Né en 1943, André Téchiné a suivi l'itinéraire classique des membres de la « seconde génération » de la Nouvelle Vague : entré en 1963 à l'I.D.H.E.C., il collabore dès l'année suivante aux Cahiers du cinéma. Il passe à la réalisation en 1970 avec Paulina s'en va, variation sur le thème de la folie dans laquelle Bulle Ogier livre une mémorable interprétation.

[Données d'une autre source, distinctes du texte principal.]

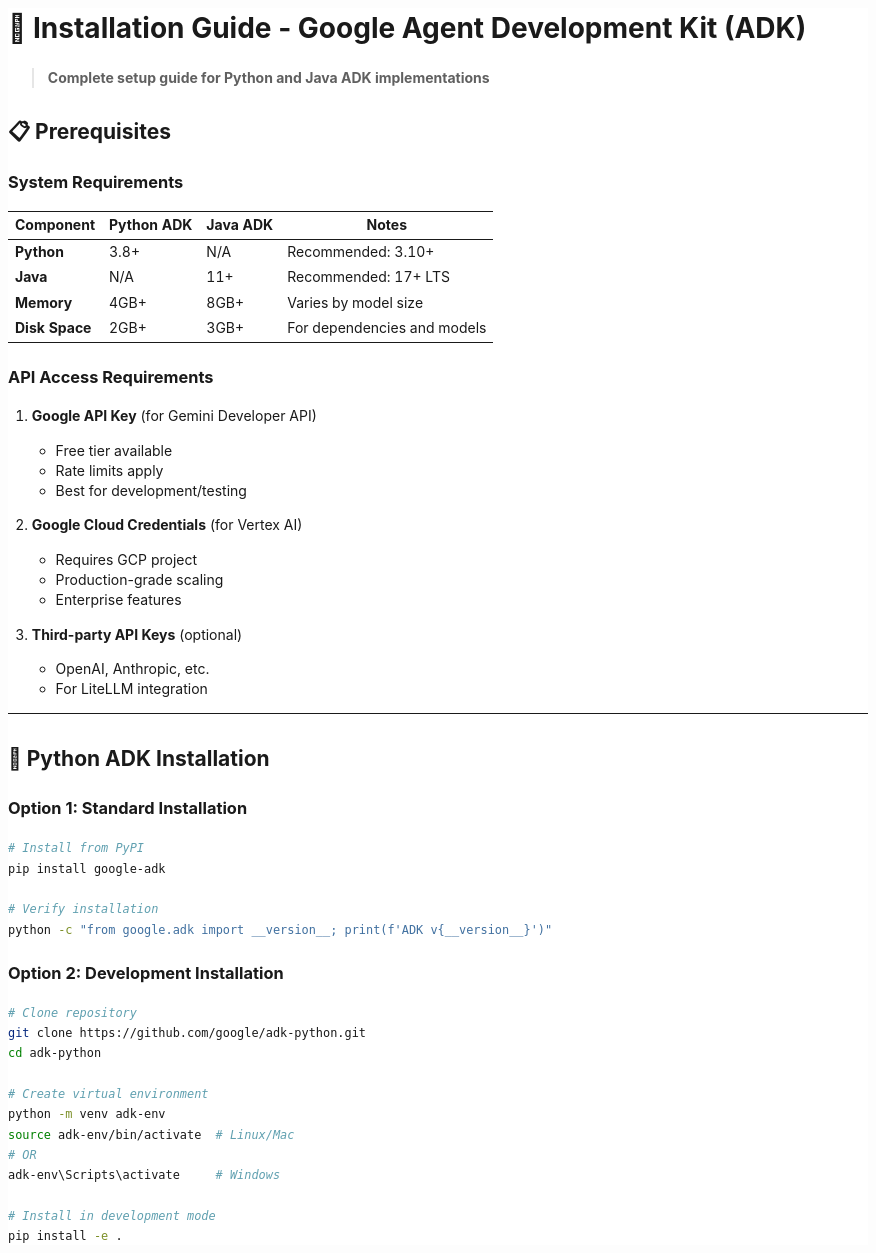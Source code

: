 # 🚀 Installation Guide - Google Agent Development Kit (ADK)

> **Complete setup guide for Python and Java ADK implementations**

## 📋 Prerequisites

### System Requirements

| Component | Python ADK | Java ADK | Notes |
|-----------|------------|----------|-------|
| **Python** | 3.8+ | N/A | Recommended: 3.10+ |
| **Java** | N/A | 11+ | Recommended: 17+ LTS |
| **Memory** | 4GB+ | 8GB+ | Varies by model size |
| **Disk Space** | 2GB+ | 3GB+ | For dependencies and models |

### API Access Requirements

1. **Google API Key** (for Gemini Developer API)
   - Free tier available
   - Rate limits apply
   - Best for development/testing

2. **Google Cloud Credentials** (for Vertex AI)
   - Requires GCP project
   - Production-grade scaling
   - Enterprise features

3. **Third-party API Keys** (optional)
   - OpenAI, Anthropic, etc.
   - For LiteLLM integration

---

## 🐍 Python ADK Installation

### Option 1: Standard Installation

```bash
# Install from PyPI
pip install google-adk

# Verify installation
python -c "from google.adk import __version__; print(f'ADK v{__version__}')"
```

### Option 2: Development Installation

```bash
# Clone repository
git clone https://github.com/google/adk-python.git
cd adk-python

# Create virtual environment
python -m venv adk-env
source adk-env/bin/activate  # Linux/Mac
# OR
adk-env\Scripts\activate     # Windows

# Install in development mode
pip install -e .

```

Par la suite il gagne peu à peu une grande audience en France, grâce à des films où le non-conformisme du récit est « compensé » par la présence d'acteurs populaires (Barocco, 1976 ; Les Sœurs Brontë, 1979 ; Hôtel des Amériques, 1981). Mais le triomphe proprement dit ne viendra qu'en 1994, pour Les Roseaux sauvages (1994). Ma Saison préférée est pour lui l'occasion d'une nouvelle collaboration avec Catherine Deneuve (après Hôtel des Amériques et avant d'autres films encore), et avec Pascal Bonitzer (scénariste des Innocents, en 1985, lui aussi retrouvé par la suite). Téchiné s'y montre fidèle à ce qui est devenu sa marque de fabrique, effleurement d'une thématique « à risque » (homosexualité, désir incestueux), jeunes corps féminins nus, nombreux personnages secondaires et distanciation brechtienne mezzo voce (obtenue ici par un découpage du récit en segments titrés et quelques clins d'œil pour les happy few, comme une apparition d'Ingrid Caven dans son propre rôle ou une citation de l'inusable Mépris de Godard : « Il faut toujours finir ce qu'on a commencé. »).

Émilie face à son destin

Émilie, bien qu'elle n'ait « jamais eu d'énergie », est soudain confrontée à une série de problèmes qui l'intéressent au premier chef et exigent une réponse rapide. Sa mère, d'abord, qui est malade au point de ne plus pouvoir vivre seule. Il y a bien la solution qui consiste à l'installer à la maison, mais le caractère de la vieille dame compromet l'entreprise. Deuxième problème d'Émilie, son frère Antoine, dont le vœu le plus cher est de retrouver (quitte à vivre ensemble) la mystérieuse « complicité » qu'ils entretenaient lorsqu'ils étaient petits. Troisième problème, enfin, un mari qu'elle trouve soudain vieux et qu'elle a cessé d'aimer... Prise entre de brusques poussées d'énergie qui lui permettent de prendre le taureau par les cornes, et une propension (qu'aggrave son métier de notaire) à se contenter d'entériner ce que les autres décident, Émilie essaie différentes solutions : la vie seule, l'amant d'une heure, la vie avec Antoine, la vie comme avant... L'épée de Damoclès de l'inceste balance au-dessus d'elle et d'Antoine – le « côté obscur » de leur relation, qui apparaît dans la chanson de leur enfance : « Quand le jour s'enfuit, quand la lune luit/Les trappeurs gaiement s'enfoncent dans la nuit. »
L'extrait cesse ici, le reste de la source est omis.